Saved data entries
--
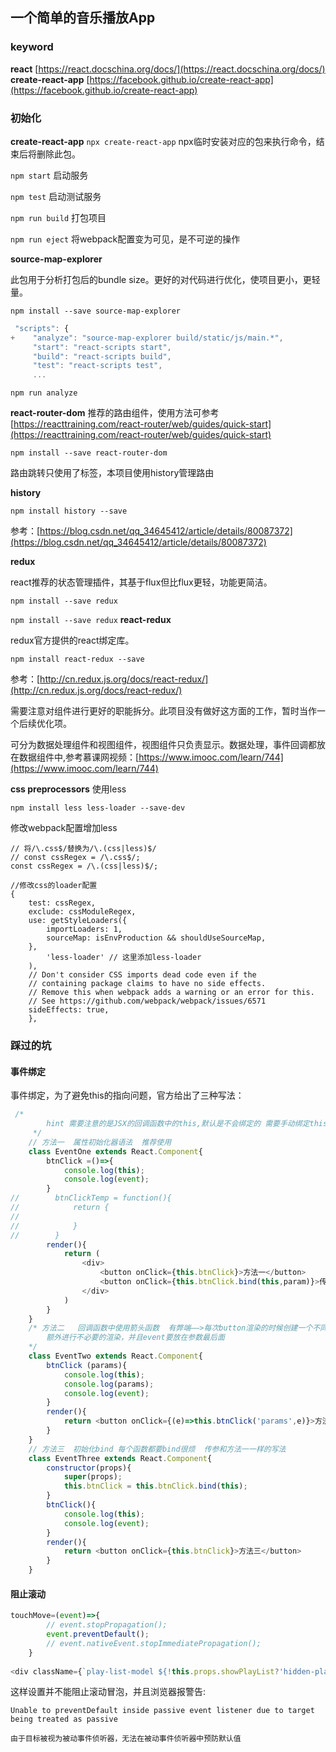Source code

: ## 一个简单的音乐播放App

### keyword
**react**
[https://react.docschina.org/docs/](https://react.docschina.org/docs/)
**create-react-app**
[https://facebook.github.io/create-react-app](https://facebook.github.io/create-react-app)

### 初始化
**create-react-app**
```npx create-react-app``` npx临时安装对应的包来执行命令，结束后将删除此包。

```npm start```  启动服务

```npm test``` 启动测试服务

```npm run build``` 打包项目

```npm run eject``` 将webpack配置变为可见，是不可逆的操作

**source-map-explorer**

此包用于分析打包后的bundle size。更好的对代码进行优化，使项目更小，更轻量。

```npm install --save source-map-explorer```

```js
 "scripts": {
+    "analyze": "source-map-explorer build/static/js/main.*",
     "start": "react-scripts start",
     "build": "react-scripts build",
     "test": "react-scripts test",
     ...
```
```npm run analyze```

**react-router-dom**
推荐的路由组件，使用方法可参考[https://reacttraining.com/react-router/web/guides/quick-start](https://reacttraining.com/react-router/web/guides/quick-start)

```npm install --save react-router-dom```

路由跳转只使用了<Link>标签，本项目使用history管理路由

**history**

```npm install history --save```

参考：[https://blog.csdn.net/qq_34645412/article/details/80087372](https://blog.csdn.net/qq_34645412/article/details/80087372)


**redux**

react推荐的状态管理插件，其基于flux但比flux更轻，功能更简洁。

```npm install --save redux```


```npm install --save redux```
**react-redux**

redux官方提供的react绑定库。

```npm install react-redux --save```

参考：[http://cn.redux.js.org/docs/react-redux/](http://cn.redux.js.org/docs/react-redux/)

需要注意对组件进行更好的职能拆分。此项目没有做好这方面的工作，暂时当作一个后续优化项。

可分为数据处理组件和视图组件，视图组件只负责显示。数据处理，事件回调都放在数据组件中,参考慕课网视频：[https://www.imooc.com/learn/744](https://www.imooc.com/learn/744)


**css preprocessors**
使用less

```npm install less less-loader --save-dev```

修改webpack配置增加less

```
// 将/\.css$/替换为/\.(css|less)$/
// const cssRegex = /\.css$/;
const cssRegex = /\.(css|less)$/;

//修改css的loader配置
{
    test: cssRegex,
    exclude: cssModuleRegex,
    use: getStyleLoaders({
        importLoaders: 1,
        sourceMap: isEnvProduction && shouldUseSourceMap,
    },
        'less-loader' // 这里添加less-loader
    ),
    // Don't consider CSS imports dead code even if the
    // containing package claims to have no side effects.
    // Remove this when webpack adds a warning or an error for this.
    // See https://github.com/webpack/webpack/issues/6571
    sideEffects: true,
    },
```

### 踩过的坑

#### 事件绑定

事件绑定，为了避免this的指向问题，官方给出了三种写法：

```js
 /*
        hint 需要注意的是JSX的回调函数中的this,默认是不会绑定的 需要手动绑定this.或者使用箭头函数来避免this指向undefined
     */
    // 方法一  属性初始化器语法  推荐使用
    class EventOne extends React.Component{
        btnClick =()=>{
            console.log(this);
            console.log(event);
        }
//        btnClickTemp = function(){
//            return {
//
//            }
//        }
        render(){
            return (
                <div>
                    <button onClick={this.btnClick}>方法一</button>
                    <button onClick={this.btnClick.bind(this,param)}>传参写法</button>
                </div>
            )
        }
    }
    /* 方法二   回调函数中使用箭头函数  有弊端——>每次button渲染的时候创建一个不同的回调函数，如果这个回调函数被传入低阶组件，会导致组件也触发
        额外进行不必要的渲染，并且event要放在参数最后面
    */
    class EventTwo extends React.Component{
        btnClick (params){
            console.log(this);
            console.log(params);
            console.log(event);
        }
        render(){
            return <button onClick={(e)=>this.btnClick('params',e)}>方法二</button>
        }
    }
    // 方法三  初始化bind 每个函数都要bind很烦  传参和方法一一样的写法
    class EventThree extends React.Component{
        constructor(props){
            super(props);
            this.btnClick = this.btnClick.bind(this);
        }
        btnClick(){
            console.log(this);
            console.log(event);
        }
        render(){
            return <button onClick={this.btnClick}>方法三</button>
        }
    }

```

#### 阻止滚动

```js
touchMove=(event)=>{
        // event.stopPropagation();
        event.preventDefault();
        // event.nativeEvent.stopImmediatePropagation();
    }
    
<div className={`play-list-model ${!this.props.showPlayList?'hidden-play-list-model':''}`} onTouchMove={this.touchMove}>
```
这样设置并不能阻止滚动冒泡，并且浏览器报警告:

    Unable to preventDefault inside passive event listener due to target being treated as passive

    由于目标被视为被动事件侦听器，无法在被动事件侦听器中预防默认值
--
Search the records above for the string "touchMove" and copy each line that holds it.

Solution to this problem
touchMove=(event)=>{
<div className={`play-list-model ${!this.props.showPlayList?'hidden-play-list-model':''}`} onTouchMove={this.touchMove}>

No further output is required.